Labrador Says He's Closing in on McCarthy for Cantor's Job
Rep. Raul Labrador (R-Idaho) told Fox this morning that he's closing in on House Majority Whip Kevin McCarthy (R-Calif.) in the leadership race to fill the majority leader post being vacated by Eric Cantor (R-Va.).
McCarthy appeared to have the race locked up the day after Cantor's primary defeat, but Labrador jumped into the race Friday, vowing to be the more conservative option.
The election is on Thursday. That leaves Labrador with two days to secure 118 votes.
"We still have a lot of work to do but we're talking to a lot of people. A lot of people are switching their votes and they're really excited about having somebody challenging the establishment right now. It's important for us to show that we a new direction in the party," he said.
The congressman contended he'd be better at bringing the party together than McCarthy.
"What we've had is kind of a top-down approach where, you know, you talk to members of Congress and they feel like they're totally irrelevant. One of my friends told me that he felt that 80 percent of the conference feels like they're irrelevant because everything's done by the leadership," Labrador said.
"I want every member to contribute. I want every member to participate in the process and to know that their ideas whether they're good or bad, they're going to be heard, they're going to heard in the committees and if they pass the committee, they're going to be heard on the House floor."
That would include a 72-hour waiting period before the House votes on any legislation.
"We actually had that as the pledge to America when we won the House in 2010 and we violated that pledge numerous times on the House floor," Labrador said.
"I think it's time for us to actually stand up and -- and tell the American people we believe -- I think we have a problem with our messaging. The American people know that we're against Barack Obama, that we don't like his policies but they don't really know what we're for. And that's what I think a majority leader should be doing is sending that message to America of the five or six things that we would do."
He conceded that it would be "much easier" if he had the backing of House Speaker John Boehner (R-Ohio) and was simply "coronated."
"But the great thing about Congress is that we don't -- we don't have that ability. It should be the members that make the decision. Each individual member needs to judge which direction they want the party," Labrador said.
He added that before jumping into the race, he'd tried for three days to get Reps. Jeb Hensarling (R-Texas) and Jim Jordan (R-Ohio) to run for majority leader.
"They wouldn't do it. They each had their own reasons for not doing it. And I just didn't think it was appropriate for just a member of leadership to just ascend to the throne, you know. That's not -- that's not what this should be about. It should be about representing the values of the conference and making sure that the conference can decide for itself which direction it wants to go."

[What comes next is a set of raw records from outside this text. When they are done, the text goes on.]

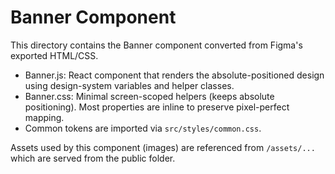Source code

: # Banner Component

This directory contains the Banner component converted from Figma's exported HTML/CSS.

- Banner.js: React component that renders the absolute-positioned design using design-system variables and helper classes.
- Banner.css: Minimal screen-scoped helpers (keeps absolute positioning). Most properties are inline to preserve pixel-perfect mapping.
- Common tokens are imported via `src/styles/common.css`.

Assets used by this component (images) are referenced from `/assets/...` which are served from the public folder.
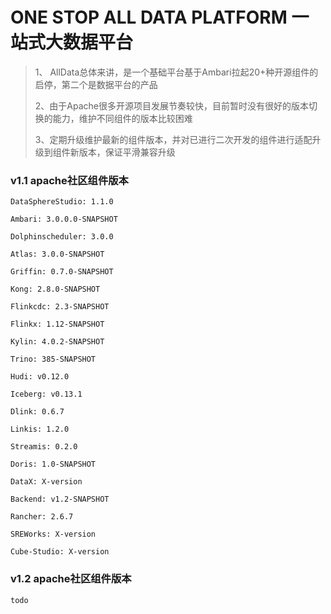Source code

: # ONE STOP ALL DATA PLATFORM 一站式大数据平台

> 1、 AllData总体来讲，是一个基础平台基于Ambari拉起20+种开源组件的启停，第二个是数据平台的产品
>
> 2、由于Apache很多开源项目发展节奏较快，目前暂时没有很好的版本切换的能力，维护不同组件的版本比较困难
>
> 3、定期升级维护最新的组件版本，并对已进行二次开发的组件进行适配升级到组件新版本，保证平滑兼容升级

### v1.1 apache社区组件版本

    DataSphereStudio: 1.1.0

    Ambari: 3.0.0.0-SNAPSHOT

    Dolphinscheduler: 3.0.0

    Atlas: 3.0.0-SNAPSHOT

    Griffin: 0.7.0-SNAPSHOT

    Kong: 2.8.0-SNAPSHOT

    Flinkcdc: 2.3-SNAPSHOT

    Flinkx: 1.12-SNAPSHOT

    Kylin: 4.0.2-SNAPSHOT

    Trino: 385-SNAPSHOT

    Hudi: v0.12.0

    Iceberg: v0.13.1

    Dlink: 0.6.7

    Linkis: 1.2.0

    Streamis: 0.2.0

    Doris: 1.0-SNAPSHOT

    DataX: X-version

    Backend: v1.2-SNAPSHOT

    Rancher: 2.6.7

    SREWorks: X-version

    Cube-Studio: X-version


### v1.2 apache社区组件版本

    todo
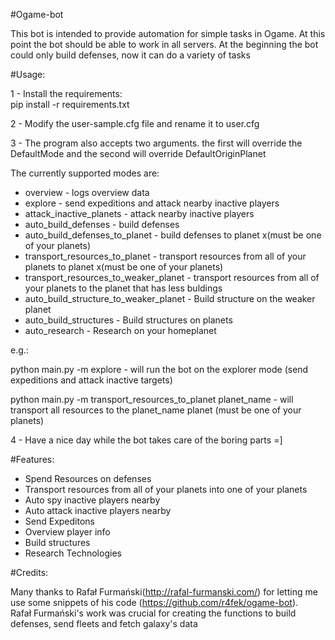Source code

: #Ogame-bot

This bot is intended to provide automation for simple tasks in Ogame. At this point the bot should be able to work in all servers.
At the beginning the bot could only build defenses, now it can do a variety of tasks<br />

#Usage:

1 - Install the requirements: <br />
pip install -r requirements.txt <br />

2 - Modify the user-sample.cfg file and rename it to user.cfg <br />

3 - The program also accepts two arguments. the first will override the DefaultMode and the second will override DefaultOriginPlanet <br />

The currently supported modes are: <br />
- overview - logs overview data <br />
- explore - send expeditions and attack nearby inactive players <br />
- attack_inactive_planets - attack nearby inactive players <br />
- auto_build_defenses - build defenses <br />
- auto_build_defenses_to_planet - build defenses to planet x(must be one of your planets) <br />
- transport_resources_to_planet - transport resources from all of your planets to planet x(must be one of your planets) <br />
- transport_resources_to_weaker_planet - transport resources from all of your planets to the planet that has less buldings <br />
- auto_build_structure_to_weaker_planet - Build structure on the weaker planet
- auto_build_structures - Build structures on planets
- auto_research - Research on your homeplanet

e.g.: <br />

python main.py -m explore - will run the bot on the explorer mode (send expeditions and attack inactive targets) <br />

python main.py -m transport_resources_to_planet planet_name - will transport all resources to the planet_name planet (must be one of your planets) <br />


4 - Have a nice day while the bot takes care of the boring parts =]<br />

#Features:

- Spend Resources on defenses<br />
- Transport resources from all of your planets into one of your planets<br />
- Auto spy inactive players nearby<br />
- Auto attack inactive players nearby<br />
- Send Expeditons<br />
- Overview player info<br />
- Build structures<br />
- Research Technologies <br />

#Credits:

Many thanks to Rafał Furmański(http://rafal-furmanski.com/) for letting me use some snippets of his code (https://github.com/r4fek/ogame-bot).<br />
Rafał Furmański's work was crucial for creating the functions to build defenses, send fleets and fetch galaxy's data <br/>
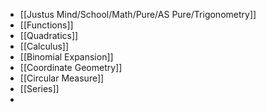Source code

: - [[Justus Mind/School/Math/Pure/AS Pure/Trigonometry]]
- [[Functions]]
- [[Quadratics]]
- [[Calculus]]
- [[Binomial Expansion]]
- [[Coordinate Geometry]]
- [[Circular Measure]]
- [[Series]]
- 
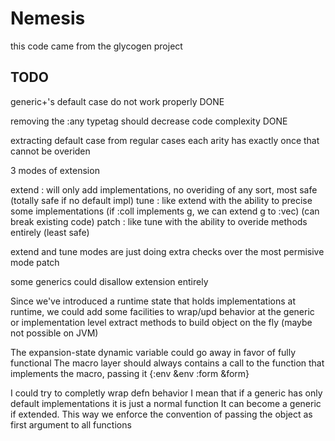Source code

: # Nemesis 

this code came from the glycogen project 

## TODO

generic+'s default case do not work properly DONE

removing the :any typetag should decrease code complexity DONE 

extracting default case from regular cases
each arity has exactly once that cannot be overiden

3 modes of extension

extend : will only add implementations, no overiding of any sort, most safe (totally safe if no default impl)
tune : like extend with the ability to precise some implementations (if :coll implements g, we can extend g to :vec)  (can break existing code)
patch  : like tune with the ability to overide methods entirely (least safe)

extend and tune modes are just doing extra checks over the most permisive mode patch

some generics could disallow extension entirely

Since we've introduced a runtime state that holds implementations at runtime, we could add some facilities
to wrap/upd behavior at the generic or implementation level
extract methods to build object on the fly (maybe not possible on JVM)

The expansion-state dynamic variable could go away in favor of fully functional 
The macro layer should always contains a call to the function that implements the macro, passing it {:env &env :form &form}

I could try to completly wrap defn behavior
I mean that if a generic has only default implementations it is just a normal function
It can become a generic if extended.
This way we enforce the convention of passing the object as first argument to all functions







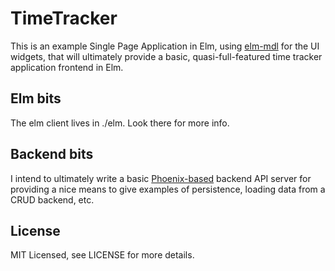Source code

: # TimeTracker

This is an example Single Page Application in Elm, using
[elm-mdl](https://debois.github.io/elm-mdl/) for the UI widgets, that will
ultimately provide a basic, quasi-full-featured time tracker application
frontend in Elm.

## Elm bits

The elm client lives in ./elm.  Look there for more info.

## Backend bits

I intend to ultimately write a basic
[Phoenix-based](http://phoenixframework.org) backend API server for providing a
nice means to give examples of persistence, loading data from a CRUD backend,
etc.

## License

MIT Licensed, see LICENSE for more details.
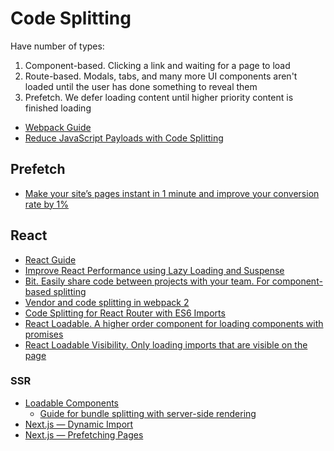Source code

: # Code Splitting

Have number of types:

1. Component-based. Clicking a link and waiting for a page to load
2. Route-based. Modals, tabs, and many more UI components aren't loaded until the user has done
something to reveal them
3. Prefetch. We defer loading content until higher priority content is finished loading

- [Webpack Guide](https://webpack.js.org/guides/code-splitting/)
- [Reduce JavaScript Payloads with Code Splitting](https://developers.google.com/web/fundamentals/performance/optimizing-javascript/code-splitting/)

## Prefetch

- [Make your site’s pages instant in 1 minute and improve your conversion rate by 1%](https://instant.page/)

## React

- [React Guide](https://reactjs.org/docs/code-splitting.html)
- [Improve React Performance using Lazy Loading and Suspense](https://blog.bitsrc.io/improve-react-performance-using-lazy-loading-and-suspense-933903171954)
- [Bit. Easily share code between projects with your team. For component-based splitting](https://github.com/teambit/bit)
- [Vendor and code splitting in webpack 2](https://medium.com/@adamrackis/vendor-and-code-splitting-in-webpack-2-6376358f1923)
- [Code Splitting for React Router with ES6 Imports](https://moduscreate.com/blog/code-splitting-for-react-router-with-es6-imports/)
- [React Loadable. A higher order component for loading components with promises](https://github.com/jamiebuilds/react-loadable)
- [React Loadable Visibility. Only loading imports that are visible on the page](https://github.com/stratiformltd/react-loadable-visibility)

### SSR

- [Loadable Components](https://github.com/smooth-code/loadable-components)
  - [Guide for bundle splitting with server-side rendering](https://github.com/smooth-code/loadable-components/blob/master/packages/server/README.md)
- [Next.js ― Dynamic Import](https://github.com/zeit/next.js/#dynamic-import)
- [Next.js ― Prefetching Pages](https://github.com/zeit/next.js/#prefetching-pages)
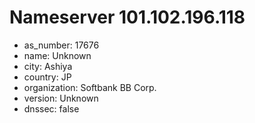 # Nameserver 101.102.196.118

* as_number: 17676
* name: Unknown
* city: Ashiya
* country: JP
* organization: Softbank BB Corp.
* version: Unknown
* dnssec: false
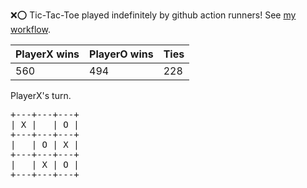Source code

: :x::o: Tic-Tac-Toe played indefinitely by github action runners! See [my workflow](.github/workflows/play.yaml).

|PlayerX wins|PlayerO wins|Ties|
|-|-|-|
|560|494|228|

PlayerX's turn.

<pre>
+---+---+---+
| X |   | O |
+---+---+---+
|   | O | X |
+---+---+---+
|   | X | O |
+---+---+---+
</pre>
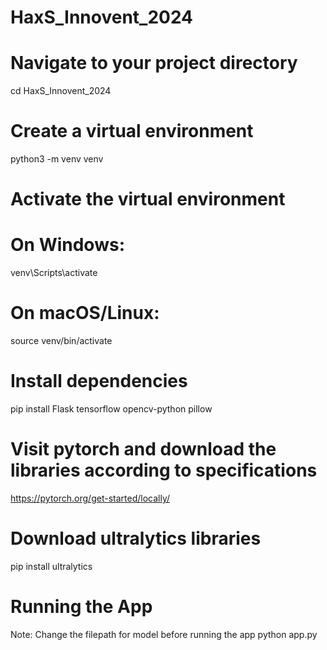 # HaxS_Innovent_2024


# Navigate to your project directory
cd HaxS_Innovent_2024 

# Create a virtual environment
python3 -m venv venv

# Activate the virtual environment
# On Windows:
venv\Scripts\activate
# On macOS/Linux:
source venv/bin/activate

# Install dependencies
pip install Flask tensorflow opencv-python pillow

# Visit pytorch and download the libraries according to specifications
https://pytorch.org/get-started/locally/

# Download ultralytics libraries
pip install ultralytics

# Running the App
Note: Change the filepath for model before running the app
python app.py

House Minority Whip Steny Hoyer (D-Md.) told MSNBC this morning that his counterpart in the House should make a fine majority leader.
"It appears very likely that Kevin McCarthy is going to be elected. I think that's a testimony to his relationship to his members across the spectrum of the Republican caucus," Hoyer said. "As you know, I've said repeatedly the Republican Party is a deeply divided party at war with itself, in many respects. I think the Cantor loss was demonstrative of that."
"But I think Kevin McCarthy is someone who does work across his party. I think can be an effective majority leader. And I certainly have every intention of working with him and sitting down him and trying to come to common agreements."